Your assignment =
All that should be output is the block of lines below from the line with "Copyright © 2020" to the line with "given in an", both included, exactly as written.

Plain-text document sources
####################
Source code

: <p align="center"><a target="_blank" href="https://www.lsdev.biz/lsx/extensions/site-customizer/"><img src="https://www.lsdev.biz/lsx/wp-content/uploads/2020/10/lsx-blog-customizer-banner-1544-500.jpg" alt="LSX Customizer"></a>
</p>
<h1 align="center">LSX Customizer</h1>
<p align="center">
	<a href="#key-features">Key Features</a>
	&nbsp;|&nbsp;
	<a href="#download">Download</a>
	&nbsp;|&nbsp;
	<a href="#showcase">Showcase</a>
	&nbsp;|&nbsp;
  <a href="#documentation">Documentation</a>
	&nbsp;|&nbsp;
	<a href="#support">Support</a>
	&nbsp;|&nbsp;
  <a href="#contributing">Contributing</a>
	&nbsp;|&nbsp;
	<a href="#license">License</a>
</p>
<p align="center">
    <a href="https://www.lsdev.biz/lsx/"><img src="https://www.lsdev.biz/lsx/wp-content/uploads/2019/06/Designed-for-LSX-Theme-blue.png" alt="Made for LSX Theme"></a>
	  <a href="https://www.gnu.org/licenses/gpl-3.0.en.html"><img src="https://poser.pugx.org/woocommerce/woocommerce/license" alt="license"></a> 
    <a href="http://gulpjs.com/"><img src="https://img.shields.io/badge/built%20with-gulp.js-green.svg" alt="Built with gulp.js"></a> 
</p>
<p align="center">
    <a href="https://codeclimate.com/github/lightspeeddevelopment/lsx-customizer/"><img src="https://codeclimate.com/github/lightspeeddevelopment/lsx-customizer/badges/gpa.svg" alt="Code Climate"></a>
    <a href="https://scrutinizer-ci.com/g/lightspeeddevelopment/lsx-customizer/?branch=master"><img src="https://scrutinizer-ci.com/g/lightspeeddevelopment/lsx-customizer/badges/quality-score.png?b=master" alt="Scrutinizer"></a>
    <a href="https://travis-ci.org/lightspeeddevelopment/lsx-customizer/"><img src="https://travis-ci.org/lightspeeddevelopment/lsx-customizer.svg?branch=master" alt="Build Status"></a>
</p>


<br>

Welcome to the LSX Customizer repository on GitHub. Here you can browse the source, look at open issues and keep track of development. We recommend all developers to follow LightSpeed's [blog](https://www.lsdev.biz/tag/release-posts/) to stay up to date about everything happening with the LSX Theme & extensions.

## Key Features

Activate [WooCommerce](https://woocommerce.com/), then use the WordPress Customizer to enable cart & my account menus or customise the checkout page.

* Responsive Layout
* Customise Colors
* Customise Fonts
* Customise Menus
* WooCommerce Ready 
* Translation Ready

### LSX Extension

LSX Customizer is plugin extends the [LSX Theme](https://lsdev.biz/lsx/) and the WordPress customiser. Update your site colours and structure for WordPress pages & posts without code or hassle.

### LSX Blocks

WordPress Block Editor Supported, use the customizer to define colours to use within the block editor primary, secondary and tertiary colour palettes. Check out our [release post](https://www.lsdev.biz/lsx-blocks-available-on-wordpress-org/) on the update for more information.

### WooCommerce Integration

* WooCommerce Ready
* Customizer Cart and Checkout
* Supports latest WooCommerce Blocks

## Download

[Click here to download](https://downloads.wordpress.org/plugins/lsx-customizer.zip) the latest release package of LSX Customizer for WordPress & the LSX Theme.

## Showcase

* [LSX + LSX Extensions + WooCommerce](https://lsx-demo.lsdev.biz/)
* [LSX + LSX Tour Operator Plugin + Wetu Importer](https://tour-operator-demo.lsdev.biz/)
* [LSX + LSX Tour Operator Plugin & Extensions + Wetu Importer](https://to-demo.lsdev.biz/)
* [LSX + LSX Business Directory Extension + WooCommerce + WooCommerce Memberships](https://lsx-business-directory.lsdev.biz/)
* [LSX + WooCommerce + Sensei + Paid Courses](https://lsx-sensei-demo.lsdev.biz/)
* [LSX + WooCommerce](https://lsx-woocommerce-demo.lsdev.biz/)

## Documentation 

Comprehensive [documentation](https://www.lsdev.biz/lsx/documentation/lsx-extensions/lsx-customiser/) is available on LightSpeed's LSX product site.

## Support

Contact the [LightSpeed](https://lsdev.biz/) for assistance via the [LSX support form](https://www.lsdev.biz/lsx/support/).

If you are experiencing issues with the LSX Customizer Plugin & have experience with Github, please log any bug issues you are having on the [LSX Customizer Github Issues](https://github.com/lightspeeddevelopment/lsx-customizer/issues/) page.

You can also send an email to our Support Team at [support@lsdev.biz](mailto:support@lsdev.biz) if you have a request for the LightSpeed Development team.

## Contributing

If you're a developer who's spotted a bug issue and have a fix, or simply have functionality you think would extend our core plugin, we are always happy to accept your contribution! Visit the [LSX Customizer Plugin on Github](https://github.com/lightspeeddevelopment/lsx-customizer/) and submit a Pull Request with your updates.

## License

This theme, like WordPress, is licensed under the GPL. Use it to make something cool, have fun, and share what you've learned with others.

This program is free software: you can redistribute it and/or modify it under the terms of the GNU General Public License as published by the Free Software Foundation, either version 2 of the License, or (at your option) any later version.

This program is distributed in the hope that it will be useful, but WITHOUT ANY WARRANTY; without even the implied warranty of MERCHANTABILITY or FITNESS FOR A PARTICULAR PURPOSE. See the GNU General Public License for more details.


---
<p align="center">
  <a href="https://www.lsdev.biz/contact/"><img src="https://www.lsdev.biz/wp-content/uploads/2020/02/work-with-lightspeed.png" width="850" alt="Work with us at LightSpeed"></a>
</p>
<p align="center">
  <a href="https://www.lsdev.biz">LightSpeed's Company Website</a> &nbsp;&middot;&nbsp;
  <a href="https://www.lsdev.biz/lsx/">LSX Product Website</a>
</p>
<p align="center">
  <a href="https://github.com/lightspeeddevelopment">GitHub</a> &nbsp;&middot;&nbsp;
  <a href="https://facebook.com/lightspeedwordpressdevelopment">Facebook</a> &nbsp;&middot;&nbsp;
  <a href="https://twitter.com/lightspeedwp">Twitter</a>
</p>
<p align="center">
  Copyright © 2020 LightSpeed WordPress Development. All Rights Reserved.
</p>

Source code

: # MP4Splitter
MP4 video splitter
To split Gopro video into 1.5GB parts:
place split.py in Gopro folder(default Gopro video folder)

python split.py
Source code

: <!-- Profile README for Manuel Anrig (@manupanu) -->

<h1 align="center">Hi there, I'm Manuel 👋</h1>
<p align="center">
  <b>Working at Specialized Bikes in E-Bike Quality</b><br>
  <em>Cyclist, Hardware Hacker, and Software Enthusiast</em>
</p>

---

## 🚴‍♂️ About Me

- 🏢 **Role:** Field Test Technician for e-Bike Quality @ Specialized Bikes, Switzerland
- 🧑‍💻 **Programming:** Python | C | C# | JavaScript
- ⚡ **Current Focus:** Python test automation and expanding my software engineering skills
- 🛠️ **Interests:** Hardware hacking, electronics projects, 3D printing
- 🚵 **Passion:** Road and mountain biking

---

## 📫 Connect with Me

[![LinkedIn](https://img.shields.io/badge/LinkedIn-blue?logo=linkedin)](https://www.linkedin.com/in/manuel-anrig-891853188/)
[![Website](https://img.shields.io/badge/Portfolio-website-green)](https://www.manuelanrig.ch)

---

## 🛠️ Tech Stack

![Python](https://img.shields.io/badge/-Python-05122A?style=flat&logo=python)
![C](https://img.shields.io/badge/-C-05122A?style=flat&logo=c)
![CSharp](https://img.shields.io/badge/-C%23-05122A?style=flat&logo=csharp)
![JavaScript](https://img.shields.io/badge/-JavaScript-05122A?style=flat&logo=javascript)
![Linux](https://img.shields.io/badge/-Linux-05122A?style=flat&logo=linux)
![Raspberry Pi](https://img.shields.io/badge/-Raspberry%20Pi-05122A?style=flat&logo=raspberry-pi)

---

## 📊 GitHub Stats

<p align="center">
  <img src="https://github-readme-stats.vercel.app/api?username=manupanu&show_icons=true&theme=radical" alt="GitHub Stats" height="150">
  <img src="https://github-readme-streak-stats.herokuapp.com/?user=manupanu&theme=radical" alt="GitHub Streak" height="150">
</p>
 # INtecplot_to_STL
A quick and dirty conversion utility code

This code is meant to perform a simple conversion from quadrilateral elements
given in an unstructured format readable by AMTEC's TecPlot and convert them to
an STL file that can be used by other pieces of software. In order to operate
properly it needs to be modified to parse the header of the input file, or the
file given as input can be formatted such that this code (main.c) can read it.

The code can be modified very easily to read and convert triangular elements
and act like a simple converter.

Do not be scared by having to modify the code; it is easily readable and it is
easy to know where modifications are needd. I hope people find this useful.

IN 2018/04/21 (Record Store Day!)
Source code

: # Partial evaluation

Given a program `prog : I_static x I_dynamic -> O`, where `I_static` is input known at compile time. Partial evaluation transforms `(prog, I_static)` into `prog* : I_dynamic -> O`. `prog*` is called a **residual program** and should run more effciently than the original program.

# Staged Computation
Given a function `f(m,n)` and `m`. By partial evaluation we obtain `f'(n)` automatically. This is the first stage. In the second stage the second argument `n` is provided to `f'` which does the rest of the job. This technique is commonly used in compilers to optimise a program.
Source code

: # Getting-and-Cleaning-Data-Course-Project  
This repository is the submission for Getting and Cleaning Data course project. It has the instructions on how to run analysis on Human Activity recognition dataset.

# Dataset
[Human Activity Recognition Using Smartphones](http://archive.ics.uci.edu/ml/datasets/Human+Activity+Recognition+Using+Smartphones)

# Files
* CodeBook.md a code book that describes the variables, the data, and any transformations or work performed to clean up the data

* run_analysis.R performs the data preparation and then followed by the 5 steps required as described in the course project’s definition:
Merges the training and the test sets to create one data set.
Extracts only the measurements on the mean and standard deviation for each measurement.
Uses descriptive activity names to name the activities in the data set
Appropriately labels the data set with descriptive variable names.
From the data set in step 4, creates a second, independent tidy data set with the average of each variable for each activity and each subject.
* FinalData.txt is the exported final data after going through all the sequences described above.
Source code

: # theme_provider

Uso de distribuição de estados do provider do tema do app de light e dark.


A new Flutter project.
####################
Task response =
  Copyright © 2020 LightSpeed WordPress Development. All Rights Reserved.
</p>

Source code

: # MP4Splitter
MP4 video splitter
To split Gopro video into 1.5GB parts:
place split.py in Gopro folder(default Gopro video folder)

python split.py
Source code

: <!-- Profile README for Manuel Anrig (@manupanu) -->

<h1 align="center">Hi there, I'm Manuel 👋</h1>
<p align="center">
  <b>Working at Specialized Bikes in E-Bike Quality</b><br>
  <em>Cyclist, Hardware Hacker, and Software Enthusiast</em>
</p>

---

## 🚴‍♂️ About Me

- 🏢 **Role:** Field Test Technician for e-Bike Quality @ Specialized Bikes, Switzerland
- 🧑‍💻 **Programming:** Python | C | C# | JavaScript
- ⚡ **Current Focus:** Python test automation and expanding my software engineering skills
- 🛠️ **Interests:** Hardware hacking, electronics projects, 3D printing
- 🚵 **Passion:** Road and mountain biking

---

## 📫 Connect with Me

[![LinkedIn](https://img.shields.io/badge/LinkedIn-blue?logo=linkedin)](https://www.linkedin.com/in/manuel-anrig-891853188/)
[![Website](https://img.shields.io/badge/Portfolio-website-green)](https://www.manuelanrig.ch)

---

## 🛠️ Tech Stack

![Python](https://img.shields.io/badge/-Python-05122A?style=flat&logo=python)
![C](https://img.shields.io/badge/-C-05122A?style=flat&logo=c)
![CSharp](https://img.shields.io/badge/-C%23-05122A?style=flat&logo=csharp)
![JavaScript](https://img.shields.io/badge/-JavaScript-05122A?style=flat&logo=javascript)
![Linux](https://img.shields.io/badge/-Linux-05122A?style=flat&logo=linux)
![Raspberry Pi](https://img.shields.io/badge/-Raspberry%20Pi-05122A?style=flat&logo=raspberry-pi)

---

## 📊 GitHub Stats

<p align="center">
  <img src="https://github-readme-stats.vercel.app/api?username=manupanu&show_icons=true&theme=radical" alt="GitHub Stats" height="150">
  <img src="https://github-readme-streak-stats.herokuapp.com/?user=manupanu&theme=radical" alt="GitHub Streak" height="150">
</p>
 # INtecplot_to_STL
A quick and dirty conversion utility code

This code is meant to perform a simple conversion from quadrilateral elements
given in an unstructured format readable by AMTEC's TecPlot and convert them to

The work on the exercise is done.